Try it: Repeat all entries below exactly as shown.
*** Opening Data records ***
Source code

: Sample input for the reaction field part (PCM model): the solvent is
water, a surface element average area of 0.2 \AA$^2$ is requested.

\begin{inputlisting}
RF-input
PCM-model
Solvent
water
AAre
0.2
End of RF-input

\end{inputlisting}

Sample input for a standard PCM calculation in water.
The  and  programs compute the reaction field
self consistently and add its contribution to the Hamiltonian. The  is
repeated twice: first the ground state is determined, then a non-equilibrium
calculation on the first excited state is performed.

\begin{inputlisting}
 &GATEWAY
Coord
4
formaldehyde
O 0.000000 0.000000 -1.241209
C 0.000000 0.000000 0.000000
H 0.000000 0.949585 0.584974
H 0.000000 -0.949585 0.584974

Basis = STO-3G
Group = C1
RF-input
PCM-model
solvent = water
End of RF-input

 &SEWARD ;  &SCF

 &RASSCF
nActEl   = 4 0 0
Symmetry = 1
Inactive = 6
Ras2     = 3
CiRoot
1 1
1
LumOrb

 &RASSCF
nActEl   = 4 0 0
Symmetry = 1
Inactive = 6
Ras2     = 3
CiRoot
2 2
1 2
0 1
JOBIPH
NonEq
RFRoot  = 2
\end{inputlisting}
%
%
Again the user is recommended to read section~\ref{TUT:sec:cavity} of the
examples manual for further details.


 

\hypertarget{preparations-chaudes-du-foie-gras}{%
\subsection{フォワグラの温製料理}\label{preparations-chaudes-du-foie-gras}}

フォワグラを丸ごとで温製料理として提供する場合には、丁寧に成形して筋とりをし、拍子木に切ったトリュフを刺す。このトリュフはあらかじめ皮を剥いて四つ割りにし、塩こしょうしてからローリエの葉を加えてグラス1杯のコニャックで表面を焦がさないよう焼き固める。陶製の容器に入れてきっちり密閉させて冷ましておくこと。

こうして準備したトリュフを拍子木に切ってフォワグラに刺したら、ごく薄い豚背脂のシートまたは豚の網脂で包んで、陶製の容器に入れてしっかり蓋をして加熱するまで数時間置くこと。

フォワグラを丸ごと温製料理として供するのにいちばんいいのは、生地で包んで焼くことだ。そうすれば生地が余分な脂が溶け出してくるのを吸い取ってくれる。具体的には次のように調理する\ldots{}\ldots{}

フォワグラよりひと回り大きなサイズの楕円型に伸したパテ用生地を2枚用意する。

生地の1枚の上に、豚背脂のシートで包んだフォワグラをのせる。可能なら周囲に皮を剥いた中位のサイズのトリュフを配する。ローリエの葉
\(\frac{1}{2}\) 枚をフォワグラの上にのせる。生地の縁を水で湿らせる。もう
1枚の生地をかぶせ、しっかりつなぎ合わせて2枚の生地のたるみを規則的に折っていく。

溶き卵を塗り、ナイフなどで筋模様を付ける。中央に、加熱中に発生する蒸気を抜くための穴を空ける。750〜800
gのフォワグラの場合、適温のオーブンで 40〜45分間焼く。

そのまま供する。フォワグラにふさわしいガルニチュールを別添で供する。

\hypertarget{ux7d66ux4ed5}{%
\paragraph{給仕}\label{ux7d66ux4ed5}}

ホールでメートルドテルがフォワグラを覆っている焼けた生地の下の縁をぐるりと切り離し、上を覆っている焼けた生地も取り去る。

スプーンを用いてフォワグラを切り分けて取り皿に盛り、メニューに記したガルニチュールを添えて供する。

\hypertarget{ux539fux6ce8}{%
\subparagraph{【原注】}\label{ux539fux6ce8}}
*** Closing Data records ***
Output for this exercise:
Source code

: Sample input for the reaction field part (PCM model): the solvent is
water, a surface element average area of 0.2 \AA$^2$ is requested.

\begin{inputlisting}
RF-input
PCM-model
Solvent
water
AAre
0.2
End of RF-input

\end{inputlisting}

Sample input for a standard PCM calculation in water.
The  and  programs compute the reaction field
self consistently and add its contribution to the Hamiltonian. The  is
repeated twice: first the ground state is determined, then a non-equilibrium
calculation on the first excited state is performed.

\begin{inputlisting}
 &GATEWAY
Coord
4
formaldehyde
O 0.000000 0.000000 -1.241209
C 0.000000 0.000000 0.000000
H 0.000000 0.949585 0.584974
H 0.000000 -0.949585 0.584974

Basis = STO-3G
Group = C1
RF-input
PCM-model
solvent = water
End of RF-input

 &SEWARD ;  &SCF

 &RASSCF
nActEl   = 4 0 0
Symmetry = 1
Inactive = 6
Ras2     = 3
CiRoot
1 1
1
LumOrb

 &RASSCF
nActEl   = 4 0 0
Symmetry = 1
Inactive = 6
Ras2     = 3
CiRoot
2 2
1 2
0 1
JOBIPH
NonEq
RFRoot  = 2
\end{inputlisting}
%
%
Again the user is recommended to read section~\ref{TUT:sec:cavity} of the
examples manual for further details.


 

\hypertarget{preparations-chaudes-du-foie-gras}{%
\subsection{フォワグラの温製料理}\label{preparations-chaudes-du-foie-gras}}

フォワグラを丸ごとで温製料理として提供する場合には、丁寧に成形して筋とりをし、拍子木に切ったトリュフを刺す。このトリュフはあらかじめ皮を剥いて四つ割りにし、塩こしょうしてからローリエの葉を加えてグラス1杯のコニャックで表面を焦がさないよう焼き固める。陶製の容器に入れてきっちり密閉させて冷ましておくこと。

こうして準備したトリュフを拍子木に切ってフォワグラに刺したら、ごく薄い豚背脂のシートまたは豚の網脂で包んで、陶製の容器に入れてしっかり蓋をして加熱するまで数時間置くこと。

フォワグラを丸ごと温製料理として供するのにいちばんいいのは、生地で包んで焼くことだ。そうすれば生地が余分な脂が溶け出してくるのを吸い取ってくれる。具体的には次のように調理する\ldots{}\ldots{}

フォワグラよりひと回り大きなサイズの楕円型に伸したパテ用生地を2枚用意する。

生地の1枚の上に、豚背脂のシートで包んだフォワグラをのせる。可能なら周囲に皮を剥いた中位のサイズのトリュフを配する。ローリエの葉
\(\frac{1}{2}\) 枚をフォワグラの上にのせる。生地の縁を水で湿らせる。もう
1枚の生地をかぶせ、しっかりつなぎ合わせて2枚の生地のたるみを規則的に折っていく。

溶き卵を塗り、ナイフなどで筋模様を付ける。中央に、加熱中に発生する蒸気を抜くための穴を空ける。750〜800
gのフォワグラの場合、適温のオーブンで 40〜45分間焼く。

そのまま供する。フォワグラにふさわしいガルニチュールを別添で供する。

\hypertarget{ux7d66ux4ed5}{%
\paragraph{給仕}\label{ux7d66ux4ed5}}

ホールでメートルドテルがフォワグラを覆っている焼けた生地の下の縁をぐるりと切り離し、上を覆っている焼けた生地も取り去る。

スプーンを用いてフォワグラを切り分けて取り皿に盛り、メニューに記したガルニチュールを添えて供する。

\hypertarget{ux539fux6ce8}{%
\subparagraph{【原注】}\label{ux539fux6ce8}}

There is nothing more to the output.